Many of America’s wars, in fact, began at sea over issues of shipping. In 1798, France harassed US ships traveling to Britain, and the Quasi War began. Then came the Barbary Wars against north African states that captured American cargo and crews. The War of 1812? Impressment of US merchant sailors was a key spark.
Then came a long period of intra-continental conflict and development, Westward expansion and sectional conflict. But sea power rose again during the Spanish American War and especially World War I. The US finally entered that conflict because of Germany’s unrestricted submarine warfare on US merchant ships.
Even in World War II, the US was effectively at war with Germany over North Atlantic shipping long before Pearl Harbor.
The Second World War established our Freedom of the Seas as we know it. Allied victory in 1945 allowed for today’s jam-packed oceans, where 90,000 commercial ships cross the globe largely unmolested.
Two of the victorious Allies, the US and Great Britain, were seapower states that insisted on a new global order where national jurisdictions would extend only 3 to 12 nautical miles off coast. And because the US Navy was larger than all the other navies of the world combined, it could enforce the principle of universal navigation rights.
With the fall of the Soviet Union, which had hemmed in the free-for-all on the seas, international trade exploded into what we call “globalization.”
And globalization, for all its recent setbacks and reversals—resurgent nationalism, the pandemic, piracy–is still the story of the 21st century. Since 1990, global seaborne trade has more than doubled. So have global exports as a percentage of the world’s GDP.
If the railroad is the symbol of the industrial 19th century, then the mega-container ship is the icon of our own globalized age. One need only glance at a real-time map of such vessels around the world to visualize globalization.
All those containers eventually disperse and empty into millions of retail store shelves and millions more e-commerce warehouses around the world.
Hendrix joked with his mother, who worked at Walmart, “If you like Walmart, then you ought to love the U.S. Navy. It’s the Navy that makes Walmart possible.”

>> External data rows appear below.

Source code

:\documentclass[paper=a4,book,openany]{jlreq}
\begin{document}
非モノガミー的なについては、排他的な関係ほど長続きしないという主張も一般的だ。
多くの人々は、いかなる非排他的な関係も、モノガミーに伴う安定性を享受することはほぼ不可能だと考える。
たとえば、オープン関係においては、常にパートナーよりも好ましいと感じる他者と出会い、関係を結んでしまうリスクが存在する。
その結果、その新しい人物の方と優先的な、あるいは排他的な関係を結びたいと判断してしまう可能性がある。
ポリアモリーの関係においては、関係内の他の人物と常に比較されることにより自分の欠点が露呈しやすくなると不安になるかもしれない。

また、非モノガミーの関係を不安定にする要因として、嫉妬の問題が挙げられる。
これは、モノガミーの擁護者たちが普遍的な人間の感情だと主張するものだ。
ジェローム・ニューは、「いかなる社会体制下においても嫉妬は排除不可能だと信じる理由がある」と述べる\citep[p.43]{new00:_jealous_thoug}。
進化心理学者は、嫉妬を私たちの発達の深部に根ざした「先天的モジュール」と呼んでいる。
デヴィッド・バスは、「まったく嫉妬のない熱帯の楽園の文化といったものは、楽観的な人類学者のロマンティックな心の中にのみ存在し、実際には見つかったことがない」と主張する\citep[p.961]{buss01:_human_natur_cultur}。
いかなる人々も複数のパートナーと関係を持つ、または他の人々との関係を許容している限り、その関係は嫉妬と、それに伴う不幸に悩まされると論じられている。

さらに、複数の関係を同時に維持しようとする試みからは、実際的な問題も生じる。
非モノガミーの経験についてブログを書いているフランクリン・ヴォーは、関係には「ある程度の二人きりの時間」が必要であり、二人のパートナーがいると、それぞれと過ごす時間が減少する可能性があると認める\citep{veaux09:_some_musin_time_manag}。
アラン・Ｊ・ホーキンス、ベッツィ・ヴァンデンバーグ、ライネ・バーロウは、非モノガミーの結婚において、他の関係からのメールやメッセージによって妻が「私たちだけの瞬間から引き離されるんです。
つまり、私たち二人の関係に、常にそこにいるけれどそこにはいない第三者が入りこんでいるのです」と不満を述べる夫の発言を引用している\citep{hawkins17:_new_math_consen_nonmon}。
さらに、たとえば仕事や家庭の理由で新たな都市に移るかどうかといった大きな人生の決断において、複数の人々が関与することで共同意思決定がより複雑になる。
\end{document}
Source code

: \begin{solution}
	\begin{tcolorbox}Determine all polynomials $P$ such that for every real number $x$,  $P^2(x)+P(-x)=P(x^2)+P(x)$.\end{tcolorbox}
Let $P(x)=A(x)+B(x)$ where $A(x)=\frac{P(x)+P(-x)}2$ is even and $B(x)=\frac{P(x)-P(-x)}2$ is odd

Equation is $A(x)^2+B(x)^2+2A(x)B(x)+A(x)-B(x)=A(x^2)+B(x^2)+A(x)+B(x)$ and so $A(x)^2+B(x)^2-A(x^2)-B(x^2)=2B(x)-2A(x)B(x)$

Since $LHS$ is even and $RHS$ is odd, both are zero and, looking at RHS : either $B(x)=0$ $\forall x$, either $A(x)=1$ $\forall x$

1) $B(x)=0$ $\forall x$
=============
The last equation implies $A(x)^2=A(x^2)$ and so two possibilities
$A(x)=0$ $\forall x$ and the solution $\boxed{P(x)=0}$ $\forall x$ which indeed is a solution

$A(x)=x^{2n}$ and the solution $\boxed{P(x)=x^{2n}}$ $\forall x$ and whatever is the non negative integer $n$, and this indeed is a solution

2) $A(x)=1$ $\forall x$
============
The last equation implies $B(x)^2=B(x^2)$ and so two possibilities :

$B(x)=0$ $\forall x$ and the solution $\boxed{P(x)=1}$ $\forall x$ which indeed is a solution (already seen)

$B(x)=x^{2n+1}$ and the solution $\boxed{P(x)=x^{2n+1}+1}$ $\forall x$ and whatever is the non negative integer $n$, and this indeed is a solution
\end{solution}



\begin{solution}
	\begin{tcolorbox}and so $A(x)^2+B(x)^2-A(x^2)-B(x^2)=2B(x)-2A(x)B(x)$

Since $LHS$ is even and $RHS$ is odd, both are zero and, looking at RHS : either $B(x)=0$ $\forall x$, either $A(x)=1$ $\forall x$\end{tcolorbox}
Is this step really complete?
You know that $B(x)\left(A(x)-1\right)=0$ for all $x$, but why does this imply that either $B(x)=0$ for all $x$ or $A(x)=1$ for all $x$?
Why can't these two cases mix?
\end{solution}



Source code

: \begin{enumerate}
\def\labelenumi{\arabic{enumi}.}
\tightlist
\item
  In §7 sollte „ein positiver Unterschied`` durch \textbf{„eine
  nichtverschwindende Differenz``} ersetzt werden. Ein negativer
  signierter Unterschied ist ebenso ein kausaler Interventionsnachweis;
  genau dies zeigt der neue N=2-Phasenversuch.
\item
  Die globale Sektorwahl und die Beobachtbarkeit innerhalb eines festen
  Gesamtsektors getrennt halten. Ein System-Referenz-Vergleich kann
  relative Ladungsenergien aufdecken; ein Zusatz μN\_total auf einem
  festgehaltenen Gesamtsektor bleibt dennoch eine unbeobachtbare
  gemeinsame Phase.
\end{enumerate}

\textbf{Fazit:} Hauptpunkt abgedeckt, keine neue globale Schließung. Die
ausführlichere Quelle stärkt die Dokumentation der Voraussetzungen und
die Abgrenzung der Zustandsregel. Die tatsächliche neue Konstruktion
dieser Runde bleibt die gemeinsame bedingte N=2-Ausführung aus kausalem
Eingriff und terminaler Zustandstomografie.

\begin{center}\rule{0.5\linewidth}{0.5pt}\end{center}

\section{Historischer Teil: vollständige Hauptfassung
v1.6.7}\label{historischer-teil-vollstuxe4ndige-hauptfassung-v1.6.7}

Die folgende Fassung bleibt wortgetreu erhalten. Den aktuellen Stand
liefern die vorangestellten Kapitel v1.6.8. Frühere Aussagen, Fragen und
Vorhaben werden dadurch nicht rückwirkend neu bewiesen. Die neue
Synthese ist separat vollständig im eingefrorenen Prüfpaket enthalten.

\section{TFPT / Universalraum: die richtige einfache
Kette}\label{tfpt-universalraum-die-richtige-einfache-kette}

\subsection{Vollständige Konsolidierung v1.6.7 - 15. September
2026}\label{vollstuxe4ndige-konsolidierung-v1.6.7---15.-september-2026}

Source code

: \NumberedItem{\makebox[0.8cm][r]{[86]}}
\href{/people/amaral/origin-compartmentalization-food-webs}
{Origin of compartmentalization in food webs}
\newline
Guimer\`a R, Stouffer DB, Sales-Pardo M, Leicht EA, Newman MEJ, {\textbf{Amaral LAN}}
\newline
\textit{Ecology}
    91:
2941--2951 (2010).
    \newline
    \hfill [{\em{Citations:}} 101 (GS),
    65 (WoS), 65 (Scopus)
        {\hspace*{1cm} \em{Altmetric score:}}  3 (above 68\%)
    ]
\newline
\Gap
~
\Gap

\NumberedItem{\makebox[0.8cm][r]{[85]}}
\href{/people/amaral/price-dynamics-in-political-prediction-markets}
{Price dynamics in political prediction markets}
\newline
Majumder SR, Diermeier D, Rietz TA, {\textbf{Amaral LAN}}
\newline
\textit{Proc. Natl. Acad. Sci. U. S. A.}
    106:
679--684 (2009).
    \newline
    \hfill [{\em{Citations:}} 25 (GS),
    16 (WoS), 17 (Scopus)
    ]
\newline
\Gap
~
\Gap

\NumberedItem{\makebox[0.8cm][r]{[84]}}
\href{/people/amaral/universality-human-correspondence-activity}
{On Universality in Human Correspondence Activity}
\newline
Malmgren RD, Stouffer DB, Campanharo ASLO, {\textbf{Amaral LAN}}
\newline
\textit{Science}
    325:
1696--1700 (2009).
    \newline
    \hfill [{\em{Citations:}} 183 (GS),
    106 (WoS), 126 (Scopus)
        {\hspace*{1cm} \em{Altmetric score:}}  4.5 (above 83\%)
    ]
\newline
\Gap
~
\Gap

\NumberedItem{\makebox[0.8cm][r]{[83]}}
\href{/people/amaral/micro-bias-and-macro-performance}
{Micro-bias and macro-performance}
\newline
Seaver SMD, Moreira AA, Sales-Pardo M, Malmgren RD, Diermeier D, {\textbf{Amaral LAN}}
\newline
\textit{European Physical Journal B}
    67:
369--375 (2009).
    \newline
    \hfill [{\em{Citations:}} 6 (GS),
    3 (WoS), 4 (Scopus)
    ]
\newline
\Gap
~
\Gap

The saga of the container ship Ever Given, which grounded in the Suez Canal and blocked that vital passageway for six days in 2021, hinted at what interrupted global trade might entail. The halt of shipping and the stacked container ships off Long Beach, California, during the pandemic provided another glimpse of such disruption.
Hendrix takes those examples and invites us to picture a world where international navigation rights go unenforced, and nations begin to patrol beyond their territorial waters to intercept cargo. One can imagine, say, Russia blocking the Arctic Ocean or China cordoning off the South China Sea. In such a case, Hendrix writes:
The great container ships and tankers of today would disappear, replaced by smaller, faster cargo vessels capable of moving rare and valuable goods past pirates and corrupt officials. The cruise-ship business, which drives many tourist economies, would falter in the face of potential hijackings. . . . Once-busy sea lanes would lose their traffic. For lack of activity and maintenance, passages such as the Panama and Suez Canals might silt up. Natural choke points such as the straits of Gibraltar, Hormuz, Malacca, and Sunda could return to their historic roles as havens for predators. The free seas that now surround us, as essential as the air we breathe, would be no more.
If oceanic trade declines, markets would turn inward, perhaps setting off a second Great Depression. Nations would be reduced to living off their own natural resources, or those they could buy—or take—from their immediate neighbors. The world’s oceans, for 70 years assumed to be a global commons, would become a no-man’s-land.
It’s good to keep this worst-case scenario in mind as we think strategically about national security, whether it’s in the context of Great Power Competition, global poverty, climate change, or America First.
Hendrix has broad policy recommendations for rebuilding US sea power that should be debated. He calls for a “reindustrialization” of US commercial shipbuilding, which is at its lowest level in history. Today, the US builds about 10 commercial vessels a year. China launches over 1,000. Of those 90,000 commercial ships plying the waves, just over 1% are US-flagged.
Hendrix also endorses a larger Navy with hundreds more ships, large and small, manned and unmanned, surface and submarine, to project US power and resolve around the world and keep sea lanes open.
At the very least, Jerry Hendrix’s article provides an excellent reminder of the role of sea power in US history and the importance of the ocean surface to our everyday life.